KW: No.
HAH: Right then, Kerry, tell me a little about your helmet. What’s it like? Do you feel like a woman in a stylised sea who’d rather drown than call Brad for help?
KW: Sorry? Not really, um, I just needed a new helmet.
HAH: But you like it right? Like you’re poking fun at the establishment and celebrating triviality?

KW: Well, kind of, more comfortable in a “it fits your head really well kind of way”. It’s a pretty simple adjustment mechanism but I like the shape and it seems to work with my head.
HAH: So, did you buy it because it was a sleek but clever nod to the sassy, self-referential, playful style of great 20th century artists like Warhol? Were you hoping to reinvigorate the pop culture vs high culture debate, bringing mass consumption to a mass audience in a whole new way?
KW: No.
HAH: Fine.
KW: Sorry.
HAH: No, that’s fine.
KW: Look, I really am sorry, I just kind of liked the helmet. It’s hard to find nice, matte black helmet these days.
HAH: You didn’t think the carbon fibre-esque patterning was a nifty touch, a bit Benday in its own right? A kind of clever reference to the materials of our time?
KW: Not really.
HAH: You didn’t think the low profile silhouette, 26 wind tunnel vents and benchmark in-mold Roll Cage weren’t a little like the ironic collages of Rauschenberg and Hamilton?

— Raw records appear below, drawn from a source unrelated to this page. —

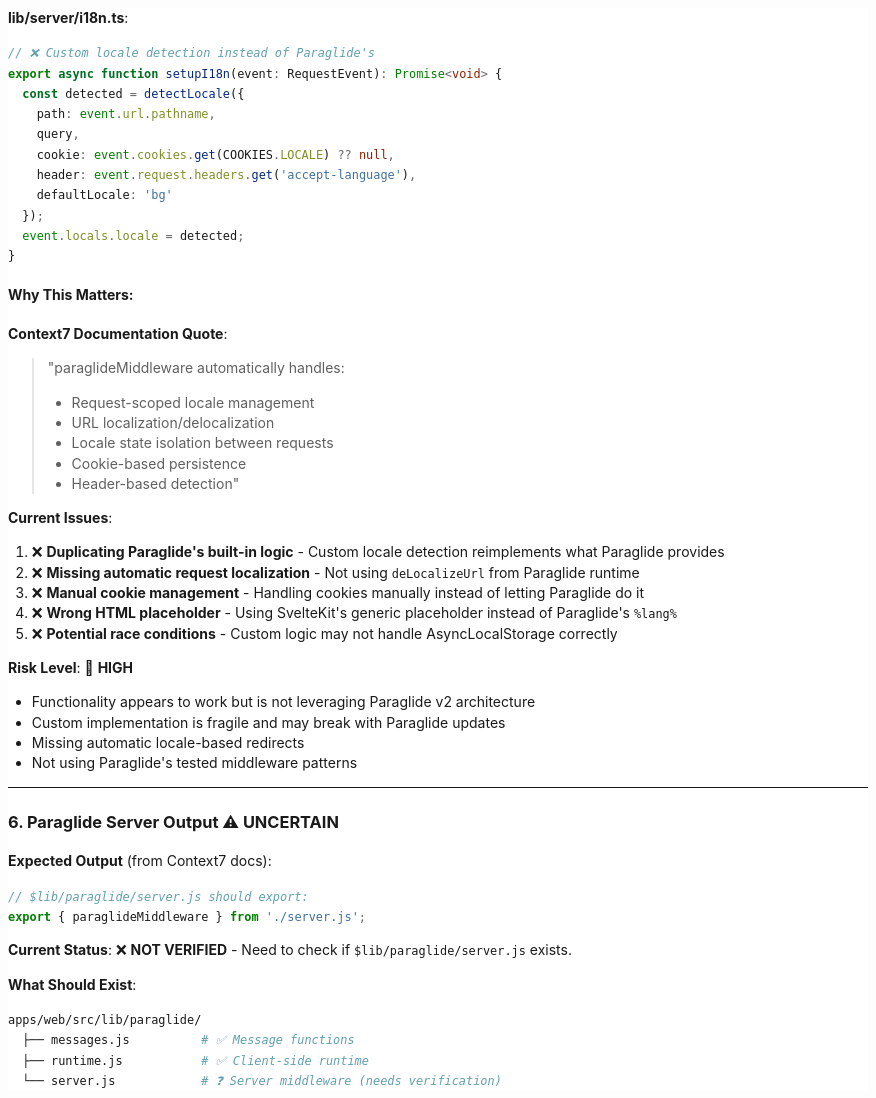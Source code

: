 **lib/server/i18n.ts**:
```typescript
// ❌ Custom locale detection instead of Paraglide's
export async function setupI18n(event: RequestEvent): Promise<void> {
  const detected = detectLocale({
    path: event.url.pathname,
    query,
    cookie: event.cookies.get(COOKIES.LOCALE) ?? null,
    header: event.request.headers.get('accept-language'),
    defaultLocale: 'bg'
  });
  event.locals.locale = detected;
}
```

#### Why This Matters:

**Context7 Documentation Quote**:
> "paraglideMiddleware automatically handles:
> - Request-scoped locale management
> - URL localization/delocalization
> - Locale state isolation between requests
> - Cookie-based persistence
> - Header-based detection"

**Current Issues**:
1. ❌ **Duplicating Paraglide's built-in logic** - Custom locale detection reimplements what Paraglide provides
2. ❌ **Missing automatic request localization** - Not using `deLocalizeUrl` from Paraglide runtime
3. ❌ **Manual cookie management** - Handling cookies manually instead of letting Paraglide do it
4. ❌ **Wrong HTML placeholder** - Using SvelteKit's generic placeholder instead of Paraglide's `%lang%`
5. ❌ **Potential race conditions** - Custom logic may not handle AsyncLocalStorage correctly

**Risk Level**: 🔴 **HIGH**
- Functionality appears to work but is not leveraging Paraglide v2 architecture
- Custom implementation is fragile and may break with Paraglide updates
- Missing automatic locale-based redirects
- Not using Paraglide's tested middleware patterns

---

### 6. Paraglide Server Output ⚠️ UNCERTAIN

**Expected Output** (from Context7 docs):
```typescript
// $lib/paraglide/server.js should export:
export { paraglideMiddleware } from './server.js';
```

**Current Status**: ❌ **NOT VERIFIED** - Need to check if `$lib/paraglide/server.js` exists.

**What Should Exist**:
```bash
apps/web/src/lib/paraglide/
  ├── messages.js          # ✅ Message functions
  ├── runtime.js           # ✅ Client-side runtime
  └── server.js            # ❓ Server middleware (needs verification)
```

KW: Look, I wasn’t channeling Warhol’s Elvis, or rendering everyday objects through the techniques of commercial printing, or recapturing kitsch for the critic. It’s a nice helmet, it’s light, suits your head if you have lots of hair, and the little bit of colour at the back is a nice touch too. What’s an in-mold Roll Cage, anyway?
HAH: I don’t know. It was on the ad. I thought you might know what it is.
KW: Presumably it’s a safety thing.
HAH: These things are safe?
KW: Totally, I’ve come off a couple of times, I always wear a helmet. What do I look like, a moron?
HAH: Not at all, I think you’re gorgeous, I just never realised helmets had any other purpose than looking amazing and making fantastically oblique mentions of once edgy art movements.
KW: Sure, but I think mainly it’s a safety thing.